Chapter Five.

247 41 5
                                    


{05}


Udara terasa dingin. Tadi malam hujan badai, dan baru saja akhirnya berhenti ketika sang surya menampakkan wajahnya. Ini masih pagi dan Ren sudah kebosanan di dalam panti. Sebenarnya Ren tidak diperbolehkan keluar dari panti sesuka hati seperti ini, tapi karena Ren sudah muak dengan suasana di dalam sana, Ren pun akhirnya tetap nekat untuk keluar. Biarkan saja. Toh lagian, suster-suster juga sudah mengecapnya dengan sebutan anak bandel sejak awal.

Sejak tadi, Ren asyik memandangi langit. Burung-burung liar berterbangan di atas sana. Sebagian ada yang bertengger di pepohonan rindang, sedangkan sebagiannya lagi malah asyik berkecipak-kecipak ria di atas genangan air hujan. Sepertinya, kawanan burung itu sedang mandi.

Mereka berputar-putar, sambil mencelupkan kepala mungil mereka ke dalam air. Dua diantaranya sedikit berisik, karena salah satu dari mereka tak sengaja mencipratkan air ke arah kedua burung yang sedang mandi. Dari bunyinya, Ren tahu kalau mereka sedang marah-marah. Ren tertawa kecil melihat tingkah kawanan burung itu.

Bocah laki-laki usia 12 tahun itu lantas berdiri. Ren sudah ingin kembali ke panti. Takut juga kalau nanti ketahuan. Bisa-bisa nanti jatah makan siangnya dikurangi oleh suster Ghina dan Ren pasti bakalan dihukum berdiri menggunakan satu kaki, seperti yang lalu-lalu. Namun niatnya langsung sirna, begitu mata jelinya menangkap benda elok kekuningan di balik pohon yang dekat dengan tempatnya semula berdiri.

Itu sunflower kesukaannya!

Ren langsung berbalik arah, tak peduli jika habis ini ia akan kena omelan panjang kali lebar dari suster Ghina. Ren pokoknya harus memetik bunga itu dulu, baru setelah itu Ren akan kembali ke dalam panti. Sudah lama sekali ia tak melihat bunga matahari. Terakhir kali Ren melihatnya, adalah ketika Ren diajak jalan-jalan ke pasar bunga oleh suster Fara, yaitu saat usianya masih delapan tahun. Bunga itu, mahal sekali kalau dijual. Ya, bagi bocah miskin seperti Ren, tentu saja akan nampak seperti itu.

"Eh mau ngapain! Jangan!"

Suara dari seseorang yang tak diundang itu, menghentikan gerakan Ren seketika. Ren lantas berbalik menuju sumber suara, dan mendapati seorang bocah laki-laki-mungkin seusia Ren, yang sedang berdiri sambil memegangi stang sepeda roda empatnya.

"Emang kenapa?" tanya Ren. Wajahnya terlihat kesal.

"Nanti kamu bisa diculik hantu kalo ambil-ambil bunga sembarangan gitu!" katanya.
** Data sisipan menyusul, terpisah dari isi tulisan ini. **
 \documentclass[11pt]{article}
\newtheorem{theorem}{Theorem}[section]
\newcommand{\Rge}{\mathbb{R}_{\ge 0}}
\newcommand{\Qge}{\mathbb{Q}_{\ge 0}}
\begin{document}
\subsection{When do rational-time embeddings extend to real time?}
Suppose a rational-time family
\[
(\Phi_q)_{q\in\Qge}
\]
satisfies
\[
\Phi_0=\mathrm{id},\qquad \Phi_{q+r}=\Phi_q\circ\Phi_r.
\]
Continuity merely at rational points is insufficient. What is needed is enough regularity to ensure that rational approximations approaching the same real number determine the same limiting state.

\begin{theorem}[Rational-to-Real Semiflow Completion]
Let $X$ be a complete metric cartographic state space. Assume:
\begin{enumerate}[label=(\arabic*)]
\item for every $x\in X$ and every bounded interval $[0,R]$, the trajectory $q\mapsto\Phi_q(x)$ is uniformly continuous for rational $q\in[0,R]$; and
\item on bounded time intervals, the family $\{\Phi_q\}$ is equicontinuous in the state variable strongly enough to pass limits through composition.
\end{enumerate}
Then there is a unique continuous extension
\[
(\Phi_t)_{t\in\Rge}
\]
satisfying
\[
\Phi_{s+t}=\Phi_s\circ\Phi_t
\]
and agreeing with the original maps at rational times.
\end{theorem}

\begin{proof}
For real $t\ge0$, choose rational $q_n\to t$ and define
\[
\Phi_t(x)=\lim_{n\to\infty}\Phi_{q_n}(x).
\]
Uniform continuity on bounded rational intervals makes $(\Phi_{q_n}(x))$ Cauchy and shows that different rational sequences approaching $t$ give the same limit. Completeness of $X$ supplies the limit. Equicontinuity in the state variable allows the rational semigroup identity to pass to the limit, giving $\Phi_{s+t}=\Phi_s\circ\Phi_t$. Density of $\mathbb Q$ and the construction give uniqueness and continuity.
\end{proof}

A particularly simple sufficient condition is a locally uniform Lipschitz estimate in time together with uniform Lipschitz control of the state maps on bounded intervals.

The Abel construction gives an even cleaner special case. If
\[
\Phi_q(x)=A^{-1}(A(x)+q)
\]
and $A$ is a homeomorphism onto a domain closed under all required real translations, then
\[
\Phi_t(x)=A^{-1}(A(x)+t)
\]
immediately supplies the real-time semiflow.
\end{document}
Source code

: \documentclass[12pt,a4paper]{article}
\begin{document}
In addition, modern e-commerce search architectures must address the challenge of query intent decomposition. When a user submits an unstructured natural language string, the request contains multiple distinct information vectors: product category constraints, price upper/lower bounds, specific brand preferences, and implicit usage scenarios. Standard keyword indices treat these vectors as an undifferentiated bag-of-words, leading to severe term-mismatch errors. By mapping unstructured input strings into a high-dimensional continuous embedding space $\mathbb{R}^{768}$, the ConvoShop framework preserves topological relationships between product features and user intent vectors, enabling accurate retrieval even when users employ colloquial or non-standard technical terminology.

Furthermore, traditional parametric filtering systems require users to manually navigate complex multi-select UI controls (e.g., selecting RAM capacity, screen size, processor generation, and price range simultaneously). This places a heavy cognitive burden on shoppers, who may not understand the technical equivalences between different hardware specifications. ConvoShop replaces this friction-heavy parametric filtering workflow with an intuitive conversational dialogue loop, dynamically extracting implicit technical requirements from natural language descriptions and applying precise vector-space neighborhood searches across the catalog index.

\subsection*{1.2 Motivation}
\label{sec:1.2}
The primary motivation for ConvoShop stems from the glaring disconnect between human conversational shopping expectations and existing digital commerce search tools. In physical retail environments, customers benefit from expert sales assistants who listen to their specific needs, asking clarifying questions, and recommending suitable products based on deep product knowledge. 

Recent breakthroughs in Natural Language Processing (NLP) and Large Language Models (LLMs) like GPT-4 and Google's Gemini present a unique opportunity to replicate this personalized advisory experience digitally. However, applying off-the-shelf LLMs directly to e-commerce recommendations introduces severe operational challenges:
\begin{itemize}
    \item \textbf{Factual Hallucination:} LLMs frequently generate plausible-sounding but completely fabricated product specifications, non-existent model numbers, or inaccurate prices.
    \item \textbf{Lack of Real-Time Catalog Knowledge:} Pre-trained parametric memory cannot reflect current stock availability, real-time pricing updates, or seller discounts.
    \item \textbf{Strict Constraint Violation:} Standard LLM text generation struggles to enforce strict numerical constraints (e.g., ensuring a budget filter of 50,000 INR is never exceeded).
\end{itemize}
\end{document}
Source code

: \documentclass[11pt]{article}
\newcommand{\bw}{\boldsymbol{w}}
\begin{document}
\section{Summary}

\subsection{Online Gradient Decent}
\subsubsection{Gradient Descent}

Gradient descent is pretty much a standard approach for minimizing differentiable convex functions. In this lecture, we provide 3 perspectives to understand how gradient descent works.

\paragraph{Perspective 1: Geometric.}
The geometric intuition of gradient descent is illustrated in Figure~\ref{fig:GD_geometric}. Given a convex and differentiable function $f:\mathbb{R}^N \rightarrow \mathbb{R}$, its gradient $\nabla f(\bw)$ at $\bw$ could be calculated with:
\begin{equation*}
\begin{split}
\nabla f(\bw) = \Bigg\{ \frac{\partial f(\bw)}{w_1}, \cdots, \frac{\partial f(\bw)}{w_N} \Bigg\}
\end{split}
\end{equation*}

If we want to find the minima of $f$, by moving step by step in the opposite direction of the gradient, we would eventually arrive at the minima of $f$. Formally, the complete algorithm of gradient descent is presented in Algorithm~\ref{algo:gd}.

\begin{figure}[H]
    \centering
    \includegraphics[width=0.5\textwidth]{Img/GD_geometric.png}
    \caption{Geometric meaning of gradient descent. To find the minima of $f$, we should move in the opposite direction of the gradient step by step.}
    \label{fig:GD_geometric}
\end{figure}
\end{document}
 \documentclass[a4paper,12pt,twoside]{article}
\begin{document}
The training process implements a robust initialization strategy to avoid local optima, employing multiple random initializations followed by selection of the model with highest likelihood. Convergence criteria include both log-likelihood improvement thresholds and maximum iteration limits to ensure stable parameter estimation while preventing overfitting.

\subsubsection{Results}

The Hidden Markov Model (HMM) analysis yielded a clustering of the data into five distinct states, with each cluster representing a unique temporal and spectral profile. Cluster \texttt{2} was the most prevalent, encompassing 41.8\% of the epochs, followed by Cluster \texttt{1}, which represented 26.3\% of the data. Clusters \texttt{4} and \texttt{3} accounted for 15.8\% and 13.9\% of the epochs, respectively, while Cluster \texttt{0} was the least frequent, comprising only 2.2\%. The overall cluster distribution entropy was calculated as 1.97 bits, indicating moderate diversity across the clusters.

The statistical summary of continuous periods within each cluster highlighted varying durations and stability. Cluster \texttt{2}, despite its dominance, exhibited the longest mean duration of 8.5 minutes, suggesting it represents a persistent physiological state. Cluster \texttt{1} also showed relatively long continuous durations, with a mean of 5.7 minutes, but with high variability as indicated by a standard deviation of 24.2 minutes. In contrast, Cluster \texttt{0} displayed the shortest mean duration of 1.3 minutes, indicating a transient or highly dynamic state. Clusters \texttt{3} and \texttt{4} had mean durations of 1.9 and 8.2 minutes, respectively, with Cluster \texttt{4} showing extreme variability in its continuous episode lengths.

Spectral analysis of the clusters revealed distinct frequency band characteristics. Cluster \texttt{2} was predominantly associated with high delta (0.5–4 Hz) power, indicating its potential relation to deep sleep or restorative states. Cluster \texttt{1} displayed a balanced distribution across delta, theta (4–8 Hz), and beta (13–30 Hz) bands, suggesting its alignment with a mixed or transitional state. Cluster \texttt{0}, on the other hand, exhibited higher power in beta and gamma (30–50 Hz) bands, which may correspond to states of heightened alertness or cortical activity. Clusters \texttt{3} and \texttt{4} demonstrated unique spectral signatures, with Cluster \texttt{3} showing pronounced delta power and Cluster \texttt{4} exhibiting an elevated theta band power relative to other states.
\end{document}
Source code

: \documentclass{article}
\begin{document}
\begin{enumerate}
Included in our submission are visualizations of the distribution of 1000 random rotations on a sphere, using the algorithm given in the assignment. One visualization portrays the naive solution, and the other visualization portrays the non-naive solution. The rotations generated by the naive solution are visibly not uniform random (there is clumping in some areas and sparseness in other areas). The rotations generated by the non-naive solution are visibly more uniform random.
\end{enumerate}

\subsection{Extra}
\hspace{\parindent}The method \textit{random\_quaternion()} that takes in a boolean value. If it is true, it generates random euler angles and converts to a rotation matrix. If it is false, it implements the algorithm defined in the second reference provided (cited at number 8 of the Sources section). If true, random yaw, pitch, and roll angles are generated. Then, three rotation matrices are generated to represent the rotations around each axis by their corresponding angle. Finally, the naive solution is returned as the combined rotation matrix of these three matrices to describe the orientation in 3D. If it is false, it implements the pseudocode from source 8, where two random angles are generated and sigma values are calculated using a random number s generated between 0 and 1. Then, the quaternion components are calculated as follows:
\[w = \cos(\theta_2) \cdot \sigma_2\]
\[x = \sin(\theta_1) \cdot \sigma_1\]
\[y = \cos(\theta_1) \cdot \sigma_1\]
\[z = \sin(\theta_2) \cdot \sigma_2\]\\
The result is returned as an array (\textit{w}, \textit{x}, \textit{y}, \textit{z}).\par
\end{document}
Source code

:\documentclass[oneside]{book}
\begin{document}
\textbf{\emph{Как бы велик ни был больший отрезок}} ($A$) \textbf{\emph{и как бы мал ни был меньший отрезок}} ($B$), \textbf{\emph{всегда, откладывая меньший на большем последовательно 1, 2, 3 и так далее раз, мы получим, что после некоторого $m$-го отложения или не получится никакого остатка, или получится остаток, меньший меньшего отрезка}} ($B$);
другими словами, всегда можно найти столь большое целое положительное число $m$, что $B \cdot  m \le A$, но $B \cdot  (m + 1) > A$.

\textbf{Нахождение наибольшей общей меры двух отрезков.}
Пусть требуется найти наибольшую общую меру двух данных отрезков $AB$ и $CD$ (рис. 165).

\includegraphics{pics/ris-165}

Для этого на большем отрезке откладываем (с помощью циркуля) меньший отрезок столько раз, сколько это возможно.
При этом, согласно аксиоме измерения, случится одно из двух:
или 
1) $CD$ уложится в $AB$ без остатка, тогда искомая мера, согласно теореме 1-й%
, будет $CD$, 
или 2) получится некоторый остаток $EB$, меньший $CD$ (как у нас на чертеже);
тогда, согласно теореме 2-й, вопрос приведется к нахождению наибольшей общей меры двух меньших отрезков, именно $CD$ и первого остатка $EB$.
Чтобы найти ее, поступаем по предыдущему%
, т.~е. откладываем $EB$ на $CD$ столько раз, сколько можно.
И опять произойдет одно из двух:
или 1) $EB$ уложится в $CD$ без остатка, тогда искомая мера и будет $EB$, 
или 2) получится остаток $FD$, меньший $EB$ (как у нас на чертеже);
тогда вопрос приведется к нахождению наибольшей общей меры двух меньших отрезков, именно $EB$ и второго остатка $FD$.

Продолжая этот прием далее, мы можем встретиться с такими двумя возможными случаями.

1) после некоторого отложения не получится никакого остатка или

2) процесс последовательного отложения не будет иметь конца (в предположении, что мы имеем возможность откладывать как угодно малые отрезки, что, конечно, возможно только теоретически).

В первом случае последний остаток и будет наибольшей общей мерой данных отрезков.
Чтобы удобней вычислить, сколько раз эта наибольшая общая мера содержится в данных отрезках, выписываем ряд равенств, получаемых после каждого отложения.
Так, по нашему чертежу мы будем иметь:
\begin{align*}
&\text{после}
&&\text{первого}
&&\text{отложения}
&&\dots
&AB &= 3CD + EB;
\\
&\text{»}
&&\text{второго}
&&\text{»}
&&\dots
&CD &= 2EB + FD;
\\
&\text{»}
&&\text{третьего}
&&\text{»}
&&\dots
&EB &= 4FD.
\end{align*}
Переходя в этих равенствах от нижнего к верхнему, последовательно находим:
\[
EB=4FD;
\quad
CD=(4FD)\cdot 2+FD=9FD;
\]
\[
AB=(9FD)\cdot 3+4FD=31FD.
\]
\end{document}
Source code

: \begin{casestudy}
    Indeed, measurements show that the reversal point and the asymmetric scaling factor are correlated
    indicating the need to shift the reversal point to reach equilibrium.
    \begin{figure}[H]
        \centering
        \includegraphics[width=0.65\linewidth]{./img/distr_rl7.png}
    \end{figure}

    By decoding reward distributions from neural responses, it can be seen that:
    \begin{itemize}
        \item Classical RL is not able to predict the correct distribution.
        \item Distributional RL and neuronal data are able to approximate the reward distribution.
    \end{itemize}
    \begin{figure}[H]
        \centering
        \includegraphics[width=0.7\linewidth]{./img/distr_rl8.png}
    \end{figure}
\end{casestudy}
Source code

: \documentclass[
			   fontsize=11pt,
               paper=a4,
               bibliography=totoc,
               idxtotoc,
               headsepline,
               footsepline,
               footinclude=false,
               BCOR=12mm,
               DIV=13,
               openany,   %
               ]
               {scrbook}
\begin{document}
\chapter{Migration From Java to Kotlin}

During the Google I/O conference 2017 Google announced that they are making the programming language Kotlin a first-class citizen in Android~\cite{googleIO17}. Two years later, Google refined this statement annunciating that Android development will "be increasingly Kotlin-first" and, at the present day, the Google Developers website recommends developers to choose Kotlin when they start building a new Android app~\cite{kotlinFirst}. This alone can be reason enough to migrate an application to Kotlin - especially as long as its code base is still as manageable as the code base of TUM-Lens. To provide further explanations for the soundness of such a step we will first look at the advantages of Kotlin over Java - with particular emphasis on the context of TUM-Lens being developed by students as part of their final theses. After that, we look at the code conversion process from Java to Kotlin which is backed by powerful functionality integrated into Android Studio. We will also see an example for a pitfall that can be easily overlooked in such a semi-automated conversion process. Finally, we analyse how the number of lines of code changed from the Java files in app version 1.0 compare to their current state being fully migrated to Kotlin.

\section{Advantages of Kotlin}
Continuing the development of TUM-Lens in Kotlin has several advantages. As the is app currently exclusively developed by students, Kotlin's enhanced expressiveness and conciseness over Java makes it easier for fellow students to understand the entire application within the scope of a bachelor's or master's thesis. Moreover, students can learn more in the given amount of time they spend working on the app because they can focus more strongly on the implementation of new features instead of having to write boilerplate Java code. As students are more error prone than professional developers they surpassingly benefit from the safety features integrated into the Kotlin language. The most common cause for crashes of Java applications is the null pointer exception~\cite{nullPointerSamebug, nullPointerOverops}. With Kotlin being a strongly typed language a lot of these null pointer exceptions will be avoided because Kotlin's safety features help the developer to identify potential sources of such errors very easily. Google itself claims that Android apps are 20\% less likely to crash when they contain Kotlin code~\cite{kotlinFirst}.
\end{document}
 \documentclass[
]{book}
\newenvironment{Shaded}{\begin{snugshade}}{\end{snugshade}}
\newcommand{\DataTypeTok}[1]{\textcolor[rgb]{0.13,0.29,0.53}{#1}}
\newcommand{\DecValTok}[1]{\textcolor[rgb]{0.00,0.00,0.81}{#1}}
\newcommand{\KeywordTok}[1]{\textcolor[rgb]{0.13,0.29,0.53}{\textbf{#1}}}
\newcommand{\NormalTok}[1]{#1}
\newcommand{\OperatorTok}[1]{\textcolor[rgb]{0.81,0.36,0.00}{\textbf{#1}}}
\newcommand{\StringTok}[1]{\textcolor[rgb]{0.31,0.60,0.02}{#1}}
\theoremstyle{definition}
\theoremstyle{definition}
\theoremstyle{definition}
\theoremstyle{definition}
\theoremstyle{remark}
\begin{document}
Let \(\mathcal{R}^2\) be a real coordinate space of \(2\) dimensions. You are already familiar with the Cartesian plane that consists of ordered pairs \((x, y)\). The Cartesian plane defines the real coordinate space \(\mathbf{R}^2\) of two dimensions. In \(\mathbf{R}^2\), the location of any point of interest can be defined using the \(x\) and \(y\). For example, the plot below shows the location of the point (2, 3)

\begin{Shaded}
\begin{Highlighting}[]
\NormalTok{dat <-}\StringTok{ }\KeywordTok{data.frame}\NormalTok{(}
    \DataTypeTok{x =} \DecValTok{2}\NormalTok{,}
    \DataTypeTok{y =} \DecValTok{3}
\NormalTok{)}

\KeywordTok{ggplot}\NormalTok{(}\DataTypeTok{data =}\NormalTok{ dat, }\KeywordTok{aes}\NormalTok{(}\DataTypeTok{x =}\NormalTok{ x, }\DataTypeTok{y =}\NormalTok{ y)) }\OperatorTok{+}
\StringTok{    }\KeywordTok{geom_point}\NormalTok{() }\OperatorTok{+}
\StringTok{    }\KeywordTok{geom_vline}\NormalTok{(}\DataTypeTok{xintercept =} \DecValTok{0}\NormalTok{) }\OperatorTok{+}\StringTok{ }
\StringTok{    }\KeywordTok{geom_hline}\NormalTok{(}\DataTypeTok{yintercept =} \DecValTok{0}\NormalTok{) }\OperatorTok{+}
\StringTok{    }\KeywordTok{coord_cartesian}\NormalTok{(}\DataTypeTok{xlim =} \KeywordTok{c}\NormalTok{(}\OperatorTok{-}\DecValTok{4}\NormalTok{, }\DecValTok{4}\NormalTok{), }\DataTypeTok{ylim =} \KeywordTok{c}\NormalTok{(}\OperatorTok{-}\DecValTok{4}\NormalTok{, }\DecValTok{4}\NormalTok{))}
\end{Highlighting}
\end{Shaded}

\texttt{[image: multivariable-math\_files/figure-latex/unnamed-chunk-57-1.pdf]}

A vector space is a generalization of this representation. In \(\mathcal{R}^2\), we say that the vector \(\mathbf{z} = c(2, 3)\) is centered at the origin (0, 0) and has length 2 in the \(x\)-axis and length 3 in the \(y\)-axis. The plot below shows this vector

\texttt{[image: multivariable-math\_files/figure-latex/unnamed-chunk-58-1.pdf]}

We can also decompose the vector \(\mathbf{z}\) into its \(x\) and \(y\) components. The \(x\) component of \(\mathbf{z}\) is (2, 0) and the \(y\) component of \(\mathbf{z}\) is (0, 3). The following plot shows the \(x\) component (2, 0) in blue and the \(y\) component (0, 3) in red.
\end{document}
"Aku nggak percaya hantu! Hantu itu nggak ada!" saut Ren dengan suara lantangnya.

Ren marah. Lantas dengan langkah berani, Ren memetik bunga kekuningan itu dengan kasar. Sama sekali tak peduli dengan apa yang dikatakan si bocah asing. Mau hantu, demit, atau apapun itu, Ren sama sekali tak takut pada mereka. Lima tangkai bunga matahari, kini telah berada di genggamannya. Sambil tersenyum bahagia, Ren melangkah mendekati si bocah asing. Ia menabrakkan bahunya, kemudian tersenyum remeh.

"Mana? Katanya bakal diculik? Nggak ada tuh," ucap Ren.

Bocah asing itu langsung menyerngit tak suka. Ia benci diremehkan.

"Tau deh! Kalo tiba-tiba kamu udah beda alam, aku nggak urusan ya," kata bocah itu, kemudian berbalik arah. Ia lantas menduduki sadel sepeda roda empatnya dan mulai mengayuh sepedanya perlahan.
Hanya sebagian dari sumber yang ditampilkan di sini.